2015-01-15T06:13:59.366+03:00 [06212 info 'commonvpxLro' opID=########-######28-84-5] [VpxLRO] -- BEGIN task-internal-27741 --  -- DasConfig.ConfigureHost --
2015-01-15T06:13:59.366+03:00 [06212 info 'vpxdvpxdMoHost' opID=########-######28-84-5] [HostMo::UpdateDasState] VC state for host host-386 (HA disabled -> uninitialized), FDM state (UNKNOWN_FDM_HSTATE -> UNKNOWN_FDM_HSTATE), src of state (null -> null)
2015-01-15T06:18:08.497+03:00 [06212 error 'DAS' opID=########-######28-84-5] [VpxdDasConfigLRO::Config] Timed out waiting for election to complete or for host to join existing master
2015-01-15T06:18:08.514+03:00 [06212 error 'DAS' opID=########-######28-84-5] [VpxdDasConfigLRO::Config] EnableDAS failed on host [vim.HostSystem:host-386,<hostname>]: class Vim::Fault::Timedout::Exception(vim.fault.Timedout)

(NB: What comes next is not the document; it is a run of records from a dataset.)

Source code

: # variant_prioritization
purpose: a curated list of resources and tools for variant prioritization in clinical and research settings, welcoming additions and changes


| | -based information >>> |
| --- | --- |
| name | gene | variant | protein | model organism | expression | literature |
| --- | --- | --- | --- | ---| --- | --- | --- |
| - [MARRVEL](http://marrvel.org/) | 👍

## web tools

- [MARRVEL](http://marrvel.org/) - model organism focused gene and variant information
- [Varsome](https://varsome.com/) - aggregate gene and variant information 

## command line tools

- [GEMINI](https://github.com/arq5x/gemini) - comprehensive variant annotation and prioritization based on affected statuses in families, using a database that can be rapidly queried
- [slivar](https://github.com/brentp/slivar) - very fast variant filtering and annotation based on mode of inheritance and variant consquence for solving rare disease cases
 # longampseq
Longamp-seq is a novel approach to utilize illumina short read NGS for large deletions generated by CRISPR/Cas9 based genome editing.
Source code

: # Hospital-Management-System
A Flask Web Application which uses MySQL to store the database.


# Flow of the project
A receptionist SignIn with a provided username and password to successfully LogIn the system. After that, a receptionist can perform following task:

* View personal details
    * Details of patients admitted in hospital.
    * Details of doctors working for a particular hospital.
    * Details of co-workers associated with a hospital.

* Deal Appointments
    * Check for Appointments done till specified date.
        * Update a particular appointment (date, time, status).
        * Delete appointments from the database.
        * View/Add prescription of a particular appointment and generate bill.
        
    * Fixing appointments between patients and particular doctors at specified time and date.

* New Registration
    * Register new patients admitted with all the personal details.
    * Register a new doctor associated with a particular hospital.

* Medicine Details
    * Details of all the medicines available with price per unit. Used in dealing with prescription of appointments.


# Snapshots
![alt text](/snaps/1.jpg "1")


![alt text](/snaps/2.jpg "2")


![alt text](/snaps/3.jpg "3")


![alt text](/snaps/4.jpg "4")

  • in ESXi host, fdm.log we see similar entries as below

         fdm.log: [FFC8AB70 info 'Election' opID=SWI-6058ed8] Slave timed out
    fdm.log: [FFB7AB70 verbose 'Cluster' opID=SWI-56f32f43] Marking slave host-349      as unreachable


Note:The preceding log excerpts are only examples.Date,time and environmental variables may vary depending on your environment

Environment

VMware vCenter Server 6.7.x
VMware vSphere ESXi 6.0
VMware vCenter Server Appliance 6.7.x
VMware vSphere ESXi 6.5
VMware vSphere ESXi 6.7
VMware vCenter Server 5.5.x
VMware vCenter Server Appliance 5.5.x
VMware vCenter Server 6.0.x
VMware vCenter Server Appliance 6.5.x
VMware vSphere ESXi 5.5
VMware vCenter Server 6.5.x
VMware vCenter Server Appliance 6.0.x
VMware vCenter Server 5.1.x
VMware vCenter Server Appliance 5.1.x

Cause

This issue occurs when there is a firewall in the environment that is dropping the HA traffic between the ESXi hosts and vCenter Server.

Resolution

To resolve this issue:
  1. Change turn off firewall or increase the idle timeout on the firewall .Or you can change the value in "config.vpxd.das.fdmWaitForUpdatesTimeoutSec" settings to smaller value until the issue never shows. E.g. 30. Reducing this value increases the frequency of traffic between VC and host hence reducing the possibility of being dropped by firewall
    Note:This option is available from 5.5 u3.In earlier versions only option is to  increase the timeout setting on the firewall ( or turn off firewall ) to identify this issue is caused by network
    1. In the vSphere Web Client, navigate to the vCenter Server instance.
    2. Select the Manage tab.
    3. Select Advanced settings.
    4. Click Edit.
    5. In the Key, type a key.
    6. In the Value field,type the value for the specified key.
    7. Click Add.
    8. Click OK.
       
  2. Change firewall settings,enlarge relevant "connection timeout" settings, consult device vendor for specific steps.
    For example
    1. Timeout:10800
    2. TCP Timeout:10800
    3. TCP Half Closed360
    4. TCP Time Wait 120
       
  3. Restart HA on the cluster.
    1. Browse to the cluster in the vSphere Web Client object navigator.
    2. Click the Manage tab and click Settings.
    3. Under Services, click Edit.
    4. Uncheck the Turn ON vSphere HA.
    5. Click OK.
    6. Click Settings again and select Turn ON vSphere HA.
    7. Click OK.
       
  4. Reconfigure HA on host level.
    1. In the vSphere Web Client select the ESXi host.
    2. Right click the ESXi host.
    3. Select All vCenter Actions > Reconfigure for vSphere HA.
NOTE: In vSphere 6.5 and above when using HTML5 based vSphere Client, the steps are similar.

       5.Move vCenter and ESXi hosts to the same subnet.